**WORK REQUIRED**
In the records below, find every line that contains "jinfo" and list it.

── MATERIAL SHOWN ──

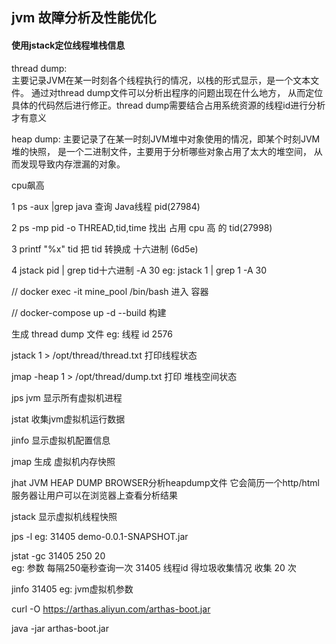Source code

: ## jvm 故障分析及性能优化

#### 使用jstack定位线程堆栈信息

thread dump:    
    主要记录JVM在某一时刻各个线程执行的情况，以栈的形式显示，是一个文本文件。
    通过对thread dump文件可以分析出程序的问题出现在什么地方，
    从而定位具体的代码然后进行修正。thread dump需要结合占用系统资源的线程id进行分析
    才有意义

heap dump:
    主要记录了在某一时刻JVM堆中对象使用的情况，即某个时刻JVM堆的快照，
    是一个二进制文件，主要用于分析哪些对象占用了太大的堆空间，
    从而发现导致内存泄漏的对象。


cpu飙高

1   ps -aux |grep java   查询 Java线程 pid(27984)

2   ps -mp pid -o THREAD,tid,time  找出 占用 cpu 高 的 tid(27998)

3   printf "%x" tid     把 tid 转换成 十六进制  (6d5e)

4   jstack pid | grep tid十六进制 -A 30  eg:  jstack 1 | grep 1 -A 30


//        docker exec -it mine_pool /bin/bash    进入 容器

//        docker-compose up -d --build    构建



生成 thread dump 文件
eg: 线程 id  2576

jstack 1 > /opt/thread/thread.txt   打印线程状态

jmap -heap 1 > /opt/thread/dump.txt  打印 堆栈空间状态


jps     jvm 显示所有虚拟机进程


jstat       收集jvm虚拟机运行数据   

jinfo       显示虚拟机配置信息

jmap        生成 虚拟机内存快照

jhat        JVM HEAP DUMP BROWSER分析heapdump文件 它会简历一个http/html服务器让用户可以在浏览器上查看分析结果

jstack      显示虚拟机线程快照


jps -l     eg: 31405 demo-0.0.1-SNAPSHOT.jar

jstat -gc 31405 250 20    
eg:     参数   每隔250毫秒查询一次 31405 线程id 得垃圾收集情况 收集 20 次

jinfo 31405  eg:  jvm虚拟机参数



curl -O https://arthas.aliyun.com/arthas-boot.jar


java -jar arthas-boot.jar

───

**OUTPUT OF THE TASK**
jinfo       显示虚拟机配置信息
jinfo 31405  eg:  jvm虚拟机参数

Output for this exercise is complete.